Perdemos tudo, o nosso país, a nossa casa, absolutamente tudo, excepto a nossa capacidade de recomeçar. Mas já não eram viáveis os planos que tínhamos feito para reconstruir a Hungria. Para recomeçar, era preciso, era indispensável partir.

Era preciso dizer adeus à Hungria - que agora sentia como pátria - e a todos os amigos que me tinham dado tanto. Era preciso dizer adeus à nossa nova casa e deixar Andor sozinho, com todas as imensas dificuldades que o rodeavam.

Mas eu era nova, cheia de força, inundada de um desejo fortíssimo de sobrevivência. O desejo de dar aos nossos filhos segurança e um futuro melhor venceram todas as hesitações.

Resolvemos partir em Junho de 1947. Como quase não tínhamos bagagem, fizemos as malas num instante. Com Andor, fomos dizer adeus à nossa antiga casa, agora em ruínas e despedimo-nos de Tibor e da Bumi. Foi horrível voltar a ver os restos bombardeados do que, um dia, fora o nosso lar. A despedida foi muito dramática. Foi a última vez que vi Bumi e Tibor.

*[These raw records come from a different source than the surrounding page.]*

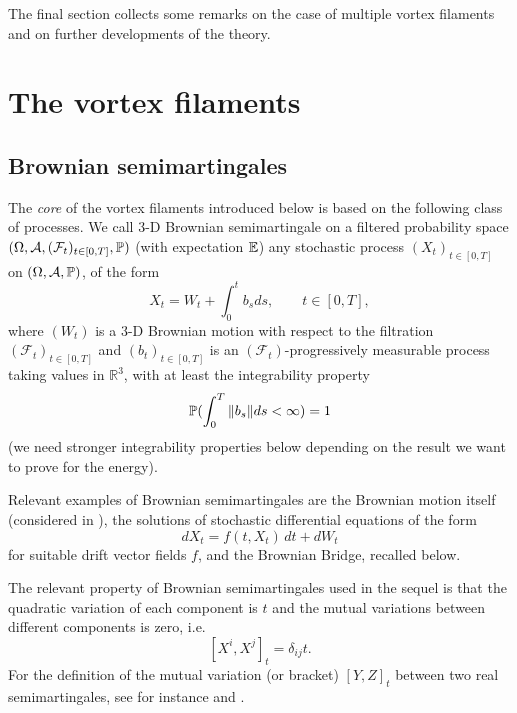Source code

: The final section collects some remarks on the case of multiple vortex
filaments and on further developments of the theory. 
 
\section{The vortex filaments}

\subsection{Brownian semimartingales}

The \textit{core} of the vortex filaments introduced below is based on the
following class of processes. We call $3$-D Brownian semimartingale on a
filtered probability space $( \Omega ,\mathcal{A},( \mathcal{F}%
_{t}) _{t\in [ 0,T] },\prob) $ 
(with expectation $\expect$) any
stochastic process $\left( X_{t}\right) _{t\in \left[ 0,T\right] }$ on $%
\left( \Omega ,\mathcal{A},\prob\right) $, of the form 
\begin{equation}
X_{t}=W_{t}+\int_{0}^{t}b_{s}ds, \qquad t\in \left[ 0,T\right] ,
\label{Browsemim}
\end{equation}
where $( W_{t} ) $ is a $3$-D Brownian motion with respect to the
filtration $( \mathcal{F}_{t} ) _{t\in \left[ 0,T\right] }$ and $%
( b_{t} ) _{t\in \left[ 0,T\right] }$ is an $( \mathcal{F}%
_{t})$-progressively measurable process taking values in
$\mathbb{R}^{3}$, 
with at least the integrability property 
$$
\prob ( \int_{0}^{T}\|
b_{s}\| ds<\infty ) =1
$$
(we need stronger integrability properties below depending on the result we want to prove for
the energy).

Relevant examples of Brownian semimartingales are the Brownian motion itself
(considered in \cite{Fl2}), the solutions of stochastic differential
equations of the form 
\begin{equation*}
dX_{t}=f(t,X_{t})\, dt+dW_{t}
\end{equation*}
for suitable drift vector fields $f$, and the Brownian Bridge, recalled
below.

The relevant property of Brownian semimartingales used in the sequel is that
the quadratic variation of each component is $t$ and the mutual variations
between different components is zero, i.e. 
\begin{equation*}
\left[ X^{i},X^{j}\right] _{t}=\delta_{ij}t.
\end{equation*}
For the definition of the mutual variation (or bracket) $\left[ Y,Z\right]
_{t}$ between two real semimartingales, see for instance \cite{Ku} and \cite
{R-Y}.


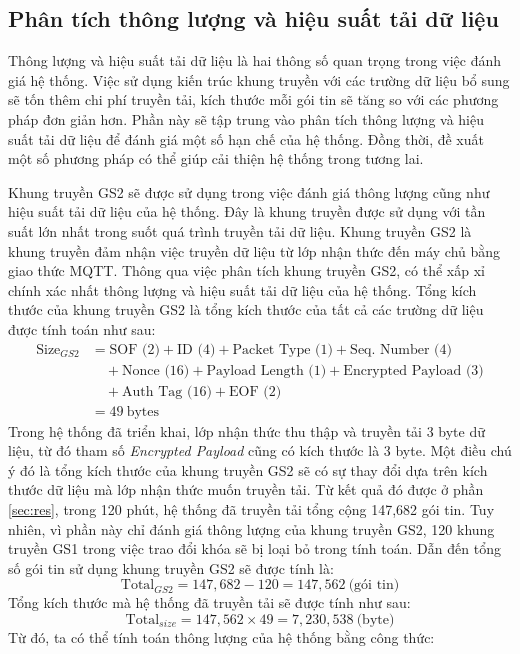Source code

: \subsection{Phân tích thông lượng và hiệu suất tải dữ liệu}
Thông lượng và hiệu suất tải dữ liệu là hai thông số quan trọng trong việc đánh giá hệ thống. Việc sử dụng kiến trúc khung truyền với các trường dữ liệu bổ sung sẽ tốn thêm chi phí truyền tải, kích thước mỗi gói tin sẽ tăng so với các phương pháp đơn giản hơn. Phần này sẽ tập trung vào phân tích thông lượng và hiệu suất tải dữ liệu để đánh giá một số hạn chế của hệ thống. Đồng thời, đề xuất một số phương pháp có thể giúp cải thiện hệ thống trong tương lai.

Khung truyền GS2 sẽ được sử dụng trong việc đánh giá thông lượng cũng như hiệu suất tải dữ liệu của hệ thống. Đây là khung truyền được sử dụng với tần suất lớn nhất trong suốt quá trình truyền tải dữ liệu. Khung truyền GS2 là khung truyền đảm nhận việc truyền dữ liệu từ lớp nhận thức đến máy chủ bằng giao thức MQTT. Thông qua việc phân tích khung truyền GS2, có thể xấp xỉ chính xác nhất thông lượng và hiệu suất tải dữ liệu của hệ thống. Tổng kích thước của khung truyền GS2 là tổng kích thước của tất cả các trường dữ liệu được tính toán như sau:
\begin{align*}
\text{Size}_{GS2} &= \text{SOF (2)} + \text{ID (4)} + \text{Packet Type (1)} + \text{Seq. Number (4)} \\
& \quad + \text{Nonce (16)} + \text{Payload Length (1)} + \text{Encrypted Payload (3)} \\
& \quad + \text{Auth Tag (16)} + \text{EOF (2)} \\
&= 49\ \text{bytes}
\end{align*}
Trong hệ thống đã triển khai, lớp nhận thức thu thập và truyền tải 3 byte dữ liệu, từ đó tham số \textit{Encrypted Payload} cũng có kích thước là 3 byte. Một điều chú ý đó là tổng kích thước của khung truyền GS2 sẽ có sự thay đổi dựa trên kích thước dữ liệu mà lớp nhận thức muốn truyền tải. Từ kết quả đó được ở phần \ref{sec:res}, trong 120 phút, hệ thống đã truyền tải tổng cộng 147,682 gói tin. Tuy nhiên, vì phần này chỉ đánh giá thông lượng của khung truyền GS2, 120 khung truyền GS1 trong việc trao đổi khóa sẽ bị loại bỏ trong tính toán. Dẫn đến tổng số gói tin sử dụng khung truyền GS2 sẽ được tính là:
\[
\text{Total}_{GS2} = 147,682 - 120 = 147,562 \ \text{(gói tin)}
\]
Tổng kích thước mà hệ thống đã truyền tải sẽ được tính như sau:
\[
\text{Total}_{size} = 147,562 \times 49 = 7,230,538 \ \text{(byte)}
\]
Từ đó, ta có thể tính toán thông lượng của hệ thống bằng công thức:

De mão dada, Andor e eu saímos das nossas ruínas e caminhámos ao longo do Danúbio. Ao menos, este corria agora livremente, sem cadáveres nem destroços das pontes bombardeadas. Eu tinha ali vivido durante catorze anos e, mesmo na altura em que a guerra estava na sua fase pior, fora sempre feliz porque tinha Andor.

- Lembras-te?... Lembras-te ?... - As recordações, tantas boas recordações, vinham-nos à memória em caudal.

No dia seguinte, parti com as crianças. Quanto tempo iríamos estar separados? Ninguém podia dizer, e esta incerteza tornava tudo ainda mais doloroso.

Foi bom regressar à Noruega livre, foi bom ver, de novo, a minha família. Mas, apesar de extenuada, não consegui pregar olho na primeira noite. Só nessa altura compreendi o verdadeiro sentido de ser expatriado, o peso real de perdermos a nossa casa. Imagens de Mosòc, de Szalatna, do Palácio Hubay, em Budapeste, corriam, velozes, na minha cabeça, como se assistisse a um filme, enquanto percorria o meu quarto de um lado para o outro. Agora, a minha tarefa prioritária era fazer sair Andor da Hungria. Depois de consegui-lo, tudo ia ser mais fácil.

Passaram alguns meses até que isso se concretizasse. Andor foi preso mais do que uma vez, maltratado, e, por fim, condenado à morte. Por que crime? Os comunistas conseguiam sempre fabricar qualquer coisa... Na véspera do dia marcado para a sua execução por enforcamento, um milagre diplomático trouxe-o para a Noruega. Estávamos em fins de 1949. A nossa separação durara mais de um ano.

Foi um Andor marcado pela tragédia, de alma moribunda, que se encontrou comigo em Oslo. Alguma coisa, muitas coisas morreram dentro dele, quando lhe roubaram o seu país. Irremissivelmente. Para mim foi, apesar de tudo, a imensa felicidade de estarmos de novo reunidos.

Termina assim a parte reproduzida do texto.